Stored data entries:
..........

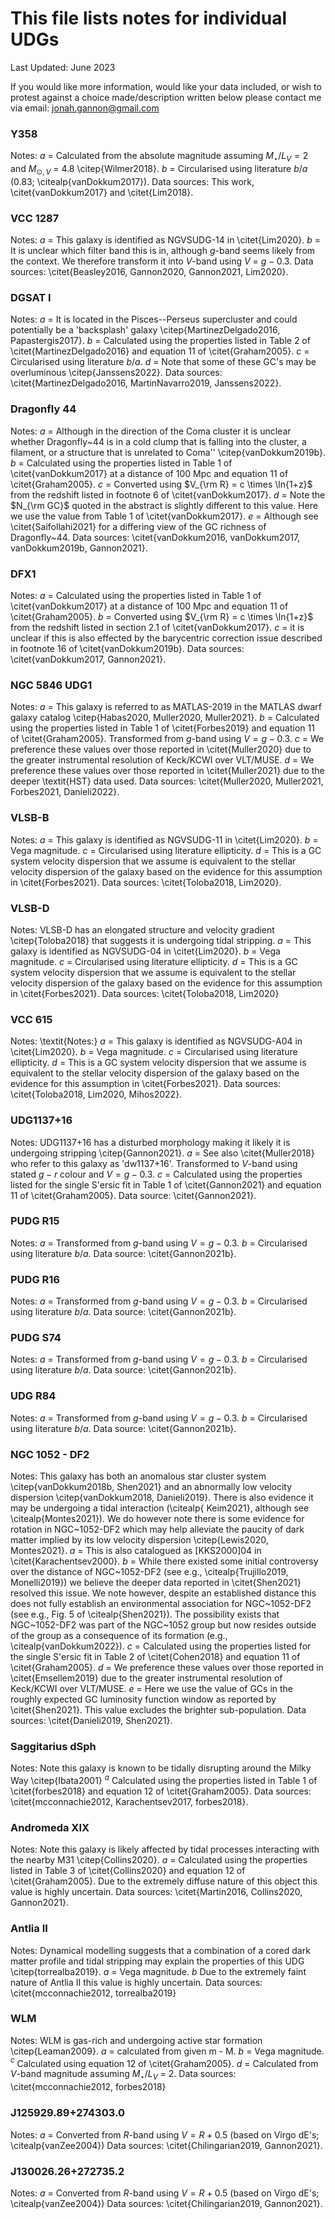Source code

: # This file lists notes for individual UDGs 
Last Updated: June 2023

If you would like more information, would like your data included, or wish to protest against a choice made/description written below please contact me via email:
jonah.gannon@gmail.com

### Y358
Notes: $a$ = Calculated from the absolute magnitude assuming $M_{\star} / L_{V} =2$ and $M_{\odot, V}$ = 4.8 \citep{Wilmer2018}.  $b$ = Circularised using literature $b/a$ (0.83; \citealp{vanDokkum2017}). Data sources: This work, \citet{vanDokkum2017} and \citet{Lim2018}.  

### VCC 1287
Notes: $a$ = This galaxy is identified as NGVSUDG-14 in \citet{Lim2020}. $b$ = It is unclear which filter band this is in, although $g$-band seems likely from the context. We therefore transform it into $V$-band using $V$ = $g - 0.3$. Data sources: \citet{Beasley2016, Gannon2020, Gannon2021, Lim2020}. 

### DGSAT I
Notes: $a$ = It is located in the Pisces--Perseus supercluster and could potentially be a 'backsplash' galaxy \citep{MartinezDelgado2016, Papastergis2017}. $b$ = Calculated using the properties listed in Table 2 of \citet{MartinezDelgado2016} and equation 11 of \citet{Graham2005}. $c$ = Circularised using literature $b/a$. $d$ = Note that some of these GC's may be overluminous \citep{Janssens2022}. Data sources: \citet{MartinezDelgado2016, MartinNavarro2019, Janssens2022}. 

### Dragonfly 44
Notes: $a$ = Although in the direction of the Coma cluster it is unclear whether Dragonfly~44 is in a cold clump that is falling into the cluster, a filament, or a structure that is unrelated to Coma'' \citep{vanDokkum2019b}. $b$ = Calculated using the properties listed in Table 1 of \citet{vanDokkum2017} at a distance of 100 Mpc and equation 11 of \citet{Graham2005}. $c$ = Converted using $V_{\rm R} = c \times \ln{1+z}$ from the redshift listed in footnote 6 of \citet{vanDokkum2017}. $d$ = Note the $N_{\rm GC}$ quoted in the abstract is slightly different to this value. Here we use the value from Table 1 of \citet{vanDokkum2017}. $e$ = Although see \citet{Saifollahi2021} for a differing view of the GC richness of Dragonfly~44. Data sources: \citet{vanDokkum2016, vanDokkum2017, vanDokkum2019b, Gannon2021}.

### DFX1
Notes: $a$ = Calculated using the properties listed in Table 1 of \citet{vanDokkum2017} at a distance of 100 Mpc and equation 11 of \citet{Graham2005}. $b$ = Converted using $V_{\rm R} = c \times \ln{1+z}$ from the redshift listed in section 2.1 of \citet{vanDokkum2017}. $c$ = it is unclear if this is also effected by the barycentric correction issue described in footnote 16 of \citet{vanDokkum2019b}. Data sources: \citet{vanDokkum2017, Gannon2021}. 

### NGC 5846 UDG1
Notes: $a$ = This galaxy is referred to as MATLAS-2019 in the MATLAS dwarf galaxy catalog \citep{Habas2020, Muller2020, Muller2021}. $b$ = Calculated using the properties listed in Table 1 of \citet{Forbes2019} and equation 11 of \citet{Graham2005}. Transformed from $g$-band using $V = g-0.3$. $c$ = We preference these values over those reported in \citet{Muller2020} due to the greater instrumental resolution of Keck/KCWI over VLT/MUSE. $d$ = We preference these values over those reported in \citet{Muller2021} due to the deeper \textit{HST} data used. Data sources: \citet{Muller2020, Muller2021, Forbes2021, Danieli2022}.

### VLSB-B
Notes: $a$ = This galaxy is identified as NGVSUDG-11 in \citet{Lim2020}. $b$ = Vega magnitude. $c$ = Circularised using literature ellipticity. $d$ = This is a GC system velocity dispersion that we assume is equivalent to the stellar velocity dispersion of the galaxy based on the evidence for this assumption in \citet{Forbes2021}. Data sources: \citet{Toloba2018, Lim2020}. 

### VLSB-D
Notes: VLSB-D has an elongated structure and velocity gradient \citep{Toloba2018} that suggests it is undergoing tidal stripping. $a$ = This galaxy is identified as NGVSUDG-04 in \citet{Lim2020}. $b$ = Vega magnitude. $c$ = Circularised using literature ellipticity. $d$ = This is a GC system velocity dispersion that we assume is equivalent to the stellar velocity dispersion of the galaxy based on the evidence for this assumption in \citet{Forbes2021}. Data sources: \citet{Toloba2018, Lim2020}

### VCC 615
Notes: \textit{Notes:} $a$ = This galaxy is identified as NGVSUDG-A04 in \citet{Lim2020}. $b$ = Vega magnitude. $c$ = Circularised using literature ellipticity. $d$ = This is a GC system velocity dispersion that we assume is equivalent to the stellar velocity dispersion of the galaxy based on the evidence for this assumption in \citet{Forbes2021}. Data sources: \citet{Toloba2018, Lim2020, Mihos2022}. 

### UDG1137+16
Notes: UDG1137+16 has a disturbed morphology making it likely it is undergoing stripping \citep{Gannon2021}. $a$ = See also \citet{Muller2018} who refer to this galaxy as 'dw1137+16'. Transformed to $V$-band using stated $g-r$ colour and $V=g-0.3$. $c$ = Calculated using the properties listed for the single S\'ersic fit in Table 1 of \citet{Gannon2021} and equation 11 of \citet{Graham2005}. Data source: \citet{Gannon2021}.

### PUDG R15
Notes: $a$ = Transformed from $g$-band using $V = g-0.3$. $b$ = Circularised using literature $b/a$. Data source: \citet{Gannon2021b}. 

### PUDG R16
Notes: $a$ = Transformed from $g$-band using $V = g-0.3$. $b$ = Circularised using literature $b/a$. Data source: \citet{Gannon2021b}. 

### PUDG S74
Notes: $a$ = Transformed from $g$-band using $V = g-0.3$. $b$ = Circularised using literature $b/a$. Data source: \citet{Gannon2021b}. 

### UDG R84
Notes: $a$ = Transformed from $g$-band using $V = g-0.3$. $b$ = Circularised using literature $b/a$. Data source: \citet{Gannon2021b}. 

### NGC 1052 - DF2
Notes: This galaxy has both an anomalous star cluster system \citep{vanDokkum2018b, Shen2021} and an abnormally low velocity dispersion \citep{vanDokkum2018, Danieli2019}. There is also evidence it may be undergoing a tidal interaction (\citealp{ Keim2021}, although see \citealp{Montes2021}). We do however note there is some evidence for rotation in NGC~1052-DF2 which may help alleviate the paucity of dark matter implied by its low velocity dispersion \citep{Lewis2020, Montes2021}. $a$ = This is also catalogued as [KKS2000]04 in \citet{Karachentsev2000}. $b$ = While there existed some initial controversy over the distance of NGC~1052-DF2 (see e.g., \citealp{Trujillo2019, Monelli2019}) we believe the deeper data reported in \citet{Shen2021} resolved this issue. We note however, despite an established distance this does not fully establish an environmental association for NGC~1052-DF2 (see e.g., Fig. 5 of \citealp{Shen2021}). The possibility exists that NGC~1052-DF2 was part of the NGC~1052 group but now resides outside of the group as a consequence of its formation (e.g., \citealp{vanDokkum2022}). $c$ = Calculated using the properties listed for the single S\'ersic fit in Table 2 of \citet{Cohen2018} and equation 11 of \citet{Graham2005}. $d$ = We preference these values over those reported in \citet{Emsellem2019} due to the greater instrumental resolution of Keck/KCWI over VLT/MUSE. $e$ = Here we use the value of GCs in the roughly expected GC luminosity function window as reported by \citet{Shen2021}. This value excludes the brighter sub-population. Data sources: \citet{Danieli2019, Shen2021}.

### Saggitarius dSph
Notes: Note this galaxy is known to be tidally disrupting around the Milky Way \citep{Ibata2001} $^a$ Calculated using the properties listed in Table 1 of \citet{forbes2018} and equation 12 of \citet{Graham2005}. Data sources: \citet{mcconnachie2012, Karachentsev2017, forbes2018}.

### Andromeda XIX
Notes: Note this galaxy is likely affected by tidal processes interacting with the nearby M31 \citep{Collins2020}. $a$ = Calculated using the properties listed in Table 3 of \citet{Collins2020} and equation 12 of \citet{Graham2005}. Due to the extremely diffuse nature of this object this value is highly uncertain. Data sources: \citet{Martin2016, Collins2020, Gannon2021}.

### Antlia II
Notes: Dynamical modelling suggests that a combination of a cored dark matter profile and tidal stripping may explain the properties of this UDG \citep{torrealba2019}. $a$ = Vega magnitude. $b$ Due to the extremely faint nature of Antlia II this value is highly uncertain. Data sources: \citet{mcconnachie2012, torrealba2019}

### WLM
Notes: WLM is gas-rich and undergoing active star formation \citep{Leaman2009}. $a$ = calculated from given m - M. $b$ = Vega magnitude. $^c$ Calculated using equation 12 of \citet{Graham2005}. $d$ = Calculated from $V$-band magnitude assuming $M_{\star}/L_{V}$ = 2. Data sources: \citet{mcconnachie2012, forbes2018}

### J125929.89+274303.0
Notes: $a$ = Converted from $R$-band using $V = R +0.5$ (based on Virgo dE's; \citealp{vanZee2004}) Data sources: \citet{Chilingarian2019, Gannon2021}.

### J130026.26+272735.2
Notes: $a$ = Converted from $R$-band using $V = R +0.5$ (based on Virgo dE's; \citealp{vanZee2004}) Data sources: \citet{Chilingarian2019, Gannon2021}.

..........

- Exercise prompt -
Extract, word for word, each line from the top of the data down to and including the line with "### VCC 1287"; skip the pictures.

- Response -
Source code

: # This file lists notes for individual UDGs 
Last Updated: June 2023

If you would like more information, would like your data included, or wish to protest against a choice made/description written below please contact me via email:
jonah.gannon@gmail.com

### Y358
Notes: $a$ = Calculated from the absolute magnitude assuming $M_{\star} / L_{V} =2$ and $M_{\odot, V}$ = 4.8 \citep{Wilmer2018}.  $b$ = Circularised using literature $b/a$ (0.83; \citealp{vanDokkum2017}). Data sources: This work, \citet{vanDokkum2017} and \citet{Lim2018}.  

### VCC 1287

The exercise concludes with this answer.